→ Task details: Take the listing and give it again exactly, from its first line to its last line.
__________
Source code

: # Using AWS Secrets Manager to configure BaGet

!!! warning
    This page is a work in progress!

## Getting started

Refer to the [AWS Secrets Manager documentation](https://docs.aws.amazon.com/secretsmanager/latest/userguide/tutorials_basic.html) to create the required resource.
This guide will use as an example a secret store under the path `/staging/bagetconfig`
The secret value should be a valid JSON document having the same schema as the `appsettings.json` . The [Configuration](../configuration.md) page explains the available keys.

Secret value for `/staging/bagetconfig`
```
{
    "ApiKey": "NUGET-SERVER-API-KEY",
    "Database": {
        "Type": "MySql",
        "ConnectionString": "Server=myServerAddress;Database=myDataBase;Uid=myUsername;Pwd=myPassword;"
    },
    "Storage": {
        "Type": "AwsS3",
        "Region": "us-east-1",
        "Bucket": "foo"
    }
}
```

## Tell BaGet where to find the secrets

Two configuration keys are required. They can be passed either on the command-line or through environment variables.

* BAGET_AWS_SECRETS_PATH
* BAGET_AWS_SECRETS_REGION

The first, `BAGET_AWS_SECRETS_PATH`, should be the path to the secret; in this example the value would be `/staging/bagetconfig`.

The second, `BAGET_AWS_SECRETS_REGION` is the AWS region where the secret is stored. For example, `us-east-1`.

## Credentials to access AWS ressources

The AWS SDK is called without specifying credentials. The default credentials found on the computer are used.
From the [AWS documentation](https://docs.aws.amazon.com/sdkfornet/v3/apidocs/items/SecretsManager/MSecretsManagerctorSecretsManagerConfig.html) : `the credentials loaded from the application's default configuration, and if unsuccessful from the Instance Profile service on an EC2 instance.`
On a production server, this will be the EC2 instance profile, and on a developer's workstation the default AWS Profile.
__________
→ Written answer:
Source code

: # Using AWS Secrets Manager to configure BaGet

!!! warning
    This page is a work in progress!

## Getting started

Refer to the [AWS Secrets Manager documentation](https://docs.aws.amazon.com/secretsmanager/latest/userguide/tutorials_basic.html) to create the required resource.
This guide will use as an example a secret store under the path `/staging/bagetconfig`
The secret value should be a valid JSON document having the same schema as the `appsettings.json` . The [Configuration](../configuration.md) page explains the available keys.

Secret value for `/staging/bagetconfig`
```
{
    "ApiKey": "NUGET-SERVER-API-KEY",
    "Database": {
        "Type": "MySql",
        "ConnectionString": "Server=myServerAddress;Database=myDataBase;Uid=myUsername;Pwd=myPassword;"
    },
    "Storage": {
        "Type": "AwsS3",
        "Region": "us-east-1",
        "Bucket": "foo"
    }
}
```

## Tell BaGet where to find the secrets

Two configuration keys are required. They can be passed either on the command-line or through environment variables.

* BAGET_AWS_SECRETS_PATH
* BAGET_AWS_SECRETS_REGION

The first, `BAGET_AWS_SECRETS_PATH`, should be the path to the secret; in this example the value would be `/staging/bagetconfig`.

The second, `BAGET_AWS_SECRETS_REGION` is the AWS region where the secret is stored. For example, `us-east-1`.

## Credentials to access AWS ressources

The AWS SDK is called without specifying credentials. The default credentials found on the computer are used.
From the [AWS documentation](https://docs.aws.amazon.com/sdkfornet/v3/apidocs/items/SecretsManager/MSecretsManagerctorSecretsManagerConfig.html) : `the credentials loaded from the application's default configuration, and if unsuccessful from the Instance Profile service on an EC2 instance.`
On a production server, this will be the EC2 instance profile, and on a developer's workstation the default AWS Profile.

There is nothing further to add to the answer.